Some Practical Guidance for the Implementation of Propensity Score Matching
Causal Question / Estimand
The ATT of a program (typically a labour-market policy) under selection on observables — and a step-by-step protocol for the implementation choices PSM forces on the researcher.
Identification Strategy
Selection on observables: conditional on covariates, treatment is independent of potential outcomes (Ignorability), so matched untreated units supply the treated counterfactual. Because conditioning on many covariates is infeasible, match on the scalar Propensity-Score. The paper structures the full pipeline: (1) estimate the propensity score (model and variable choice); (2) choose a matching algorithm (nearest-neighbour, caliper/radius, kernel, stratification); (3) impose the common support / Overlap region; (4) assess matching quality / covariate balance; (5) estimate effects and standard errors; (6) conduct sensitivity analysis to hidden bias (Rosenbaum bounds).
Key Assumptions
Ignorability (conditional independence / unconfoundedness), Overlap (common support), SUTVA, and a Propensity-Score specification that achieves balance.
Threats to Validity
Unobserved heterogeneity violating conditional independence (probed via Rosenbaum sensitivity bounds); failure of common support; bias–variance trade-offs across matching algorithms; specification of the score. The paper is explicit that “each step involves a lot of decisions” — researcher degrees of freedom.
Setting / Data
n/a — methodological survey/guide; oriented to programme (labour-market policy) evaluation.
Key Claims
- PSM identification is no stronger than unconfoundedness + overlap; the value added is a disciplined sequence of implementation decisions.

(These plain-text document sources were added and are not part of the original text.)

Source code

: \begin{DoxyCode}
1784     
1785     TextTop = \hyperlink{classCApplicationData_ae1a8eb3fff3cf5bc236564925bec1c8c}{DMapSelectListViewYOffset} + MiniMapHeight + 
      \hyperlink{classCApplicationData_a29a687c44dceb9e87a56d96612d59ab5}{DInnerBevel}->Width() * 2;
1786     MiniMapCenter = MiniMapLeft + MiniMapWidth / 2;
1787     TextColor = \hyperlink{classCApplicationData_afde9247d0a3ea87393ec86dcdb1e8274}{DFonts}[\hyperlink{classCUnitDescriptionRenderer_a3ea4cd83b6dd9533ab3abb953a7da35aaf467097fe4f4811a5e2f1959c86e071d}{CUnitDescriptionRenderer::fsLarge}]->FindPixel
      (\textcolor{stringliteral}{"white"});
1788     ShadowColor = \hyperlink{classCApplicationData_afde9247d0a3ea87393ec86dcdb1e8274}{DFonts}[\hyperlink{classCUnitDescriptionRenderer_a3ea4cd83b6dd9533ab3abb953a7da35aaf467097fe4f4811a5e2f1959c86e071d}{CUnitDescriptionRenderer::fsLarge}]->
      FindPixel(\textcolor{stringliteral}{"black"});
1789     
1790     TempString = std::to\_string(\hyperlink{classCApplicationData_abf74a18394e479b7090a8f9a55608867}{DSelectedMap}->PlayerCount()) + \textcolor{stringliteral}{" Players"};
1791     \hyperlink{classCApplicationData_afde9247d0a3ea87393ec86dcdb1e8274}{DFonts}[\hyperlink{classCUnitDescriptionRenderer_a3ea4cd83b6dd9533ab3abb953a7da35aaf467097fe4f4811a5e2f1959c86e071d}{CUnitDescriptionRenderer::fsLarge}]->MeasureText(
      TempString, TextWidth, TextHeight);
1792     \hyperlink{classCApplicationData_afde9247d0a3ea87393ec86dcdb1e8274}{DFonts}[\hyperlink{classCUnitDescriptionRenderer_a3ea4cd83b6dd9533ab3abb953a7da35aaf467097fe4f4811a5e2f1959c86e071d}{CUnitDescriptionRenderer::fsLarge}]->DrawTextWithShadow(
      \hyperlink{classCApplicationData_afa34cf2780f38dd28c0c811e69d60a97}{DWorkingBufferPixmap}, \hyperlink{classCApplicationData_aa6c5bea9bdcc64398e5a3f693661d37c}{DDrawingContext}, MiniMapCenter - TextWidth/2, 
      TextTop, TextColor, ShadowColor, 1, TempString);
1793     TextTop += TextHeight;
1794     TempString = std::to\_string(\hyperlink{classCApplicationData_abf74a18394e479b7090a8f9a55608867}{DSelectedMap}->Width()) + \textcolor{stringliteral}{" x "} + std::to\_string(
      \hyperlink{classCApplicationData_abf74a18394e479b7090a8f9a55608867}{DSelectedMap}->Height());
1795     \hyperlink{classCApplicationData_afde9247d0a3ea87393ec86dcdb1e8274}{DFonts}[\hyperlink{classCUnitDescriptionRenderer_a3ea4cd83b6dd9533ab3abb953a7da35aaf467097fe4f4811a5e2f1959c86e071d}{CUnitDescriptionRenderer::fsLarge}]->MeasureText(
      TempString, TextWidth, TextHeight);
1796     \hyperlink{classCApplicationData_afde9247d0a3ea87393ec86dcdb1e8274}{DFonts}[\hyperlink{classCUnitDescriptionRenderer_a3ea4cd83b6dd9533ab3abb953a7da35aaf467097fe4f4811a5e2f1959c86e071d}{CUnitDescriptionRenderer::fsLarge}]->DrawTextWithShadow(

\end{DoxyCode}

- No matching algorithm dominates; choices trade bias against variance and should be reported and checked for robustness.
- Because unconfoundedness is untestable, sensitivity analysis to unobserved confounding is an essential part of credible PSM.
Connections
- Builds on: Ignorability, Overlap, Propensity-Score, Imbens2004-NonparametricATEReview
- Practitioner sibling: Imbens2015-MatchingMethodsInPractice
- Cautionary evidence on robustness: SmithTodd2005-ReconcilingPSMEvidence. See also PSM
Citation
Caliendo, M., & Kopeinig, S. (2008). Some Practical Guidance for the Implementation of Propensity Score Matching. Journal of Economic Surveys, 22(1), 31–72.